ASSERTING THAT it was wrong to expect India to start reducing its coal capacities, Union Power Minister R K Singh said the country will continue to set up new coal-fired power plants to meet its growing electricity needs — making it clear the promised phase-down of coal will happen in terms of its declining share in the overall fuel mix and not as an absolute cut in existing capacities.
“As per the targets we have set for 2030, the fossil fuel capacity (in electricity generation) would come down from the current about 60 per cent to about 35 per cent. This is the phase-down. If you are talking in absolute terms, the numbers (installed capacity of coal) will go up because our demand (for electricity) is going up (between now and 2030). In percentage terms (as share of overall production), it will come down,” Singh said during an Idea Exchange session at The Indian Express.
“Let’s be very clear. The phase-down (of coal) would happen in percentage terms, not in absolute terms,” he said.
“I have said it a number of times earlier, and I am saying it again. This is not something new. The availability of power… energy security is my first priority. I will generate power from wherever to meet the requirements of our country’s development. We are not going to compromise on that. I am not going to compromise on the availability of power for this country’s development,” Singh said.

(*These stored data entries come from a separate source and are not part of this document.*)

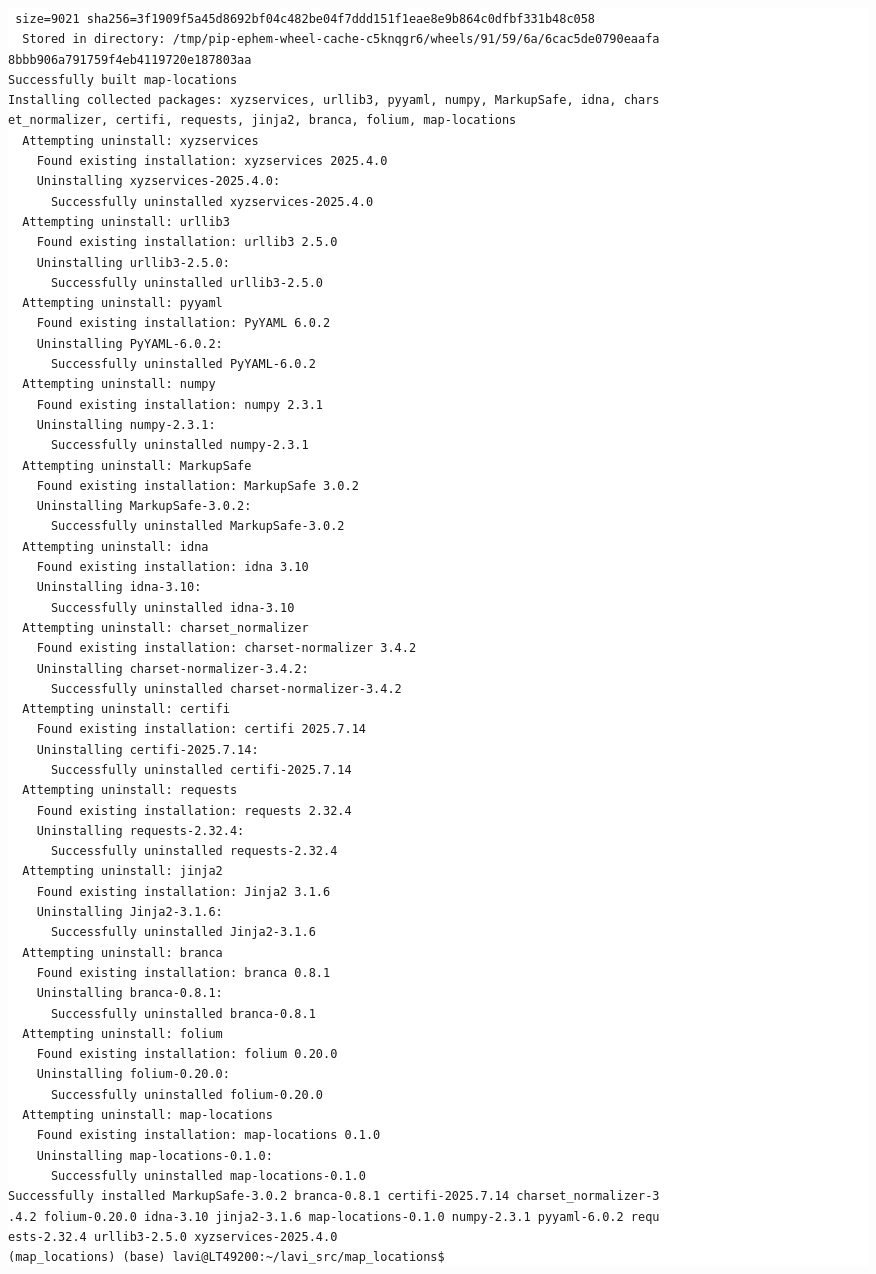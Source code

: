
 ```
 size=9021 sha256=3f1909f5a45d8692bf04c482be04f7ddd151f1eae8e9b864c0dfbf331b48c058
  Stored in directory: /tmp/pip-ephem-wheel-cache-c5knqgr6/wheels/91/59/6a/6cac5de0790eaafa
8bbb906a791759f4eb4119720e187803aa
Successfully built map-locations
Installing collected packages: xyzservices, urllib3, pyyaml, numpy, MarkupSafe, idna, chars
et_normalizer, certifi, requests, jinja2, branca, folium, map-locations
  Attempting uninstall: xyzservices
    Found existing installation: xyzservices 2025.4.0
    Uninstalling xyzservices-2025.4.0:
      Successfully uninstalled xyzservices-2025.4.0
  Attempting uninstall: urllib3
    Found existing installation: urllib3 2.5.0
    Uninstalling urllib3-2.5.0:
      Successfully uninstalled urllib3-2.5.0
  Attempting uninstall: pyyaml
    Found existing installation: PyYAML 6.0.2
    Uninstalling PyYAML-6.0.2:
      Successfully uninstalled PyYAML-6.0.2
  Attempting uninstall: numpy
    Found existing installation: numpy 2.3.1
    Uninstalling numpy-2.3.1:
      Successfully uninstalled numpy-2.3.1
  Attempting uninstall: MarkupSafe
    Found existing installation: MarkupSafe 3.0.2
    Uninstalling MarkupSafe-3.0.2:
      Successfully uninstalled MarkupSafe-3.0.2
  Attempting uninstall: idna
    Found existing installation: idna 3.10
    Uninstalling idna-3.10:
      Successfully uninstalled idna-3.10
  Attempting uninstall: charset_normalizer
    Found existing installation: charset-normalizer 3.4.2
    Uninstalling charset-normalizer-3.4.2:
      Successfully uninstalled charset-normalizer-3.4.2
  Attempting uninstall: certifi
    Found existing installation: certifi 2025.7.14
    Uninstalling certifi-2025.7.14:
      Successfully uninstalled certifi-2025.7.14
  Attempting uninstall: requests
    Found existing installation: requests 2.32.4
    Uninstalling requests-2.32.4:
      Successfully uninstalled requests-2.32.4
  Attempting uninstall: jinja2
    Found existing installation: Jinja2 3.1.6
    Uninstalling Jinja2-3.1.6:
      Successfully uninstalled Jinja2-3.1.6
  Attempting uninstall: branca
    Found existing installation: branca 0.8.1
    Uninstalling branca-0.8.1:
      Successfully uninstalled branca-0.8.1
  Attempting uninstall: folium
    Found existing installation: folium 0.20.0
    Uninstalling folium-0.20.0:
      Successfully uninstalled folium-0.20.0
  Attempting uninstall: map-locations
    Found existing installation: map-locations 0.1.0
    Uninstalling map-locations-0.1.0:
      Successfully uninstalled map-locations-0.1.0
Successfully installed MarkupSafe-3.0.2 branca-0.8.1 certifi-2025.7.14 charset_normalizer-3
.4.2 folium-0.20.0 idna-3.10 jinja2-3.1.6 map-locations-0.1.0 numpy-2.3.1 pyyaml-6.0.2 requ
ests-2.32.4 urllib3-2.5.0 xyzservices-2025.4.0
(map_locations) (base) lavi@LT49200:~/lavi_src/map_locations$
```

At last year’s climate change conference in Glasgow, the final agreement had called on countries to “phase-down” their coal-based electricity generation because of large amounts of carbon dioxide emissions. An earlier draft had mentioned “phase-out”, which India, backed by a few other countries, managed to get changed at the last minute.
The call for a coal “phase-down” has been reiterated in the agreement at this year’s climate meeting in Sharm el-Sheikh, Egypt. But none of the two agreements specify how the phase-down is to be executed, or by when.
About 58 per cent of India’s current electricity generation capacity of 407 GW is based on fossil fuels. Coal alone accounts for about 50 per cent of the total capacity. India plans to ramp up its total generation capacity to 865 GW by 2032, according to the recently released draft National Electricity Plan. The share of coal in the fuel mix is expected to decline to just 29 per cent by that time. But that would still mean about 40 GW of capacity addition in the next ten years. Gas is projected to contribute another 3 per cent.
Singh said this represented an ambitious phase-down, not just for coal but for fossil fuels in general — something that developed countries were not ready to match.
“None of the developed countries are doing this. Some of them restarted coal plants when Russia switched off gas this year. No one is talking about phasing down gas. Why? There is a lot of hypocrisy going around. That is why India has been insisting that the phase-down should be for all fossil fuels, not just coal. Why should we single out coal? Coal is not the only fuel that produces carbon dioxide. Oil, gas, shale… all result in carbon dioxide emissions. Let’s agree on a phase-down of all of these,” he said.
India had raised the issue of phase-down of all fossil fuels at the Sharm el-Sheikh meeting, but despite getting support from the European Union and the United States, the proposal did not make it to the final agreement. Singh, who did not attend the meeting, said he had “heard” that Russia, China and Saudi Arabia were not agreeable to the proposal.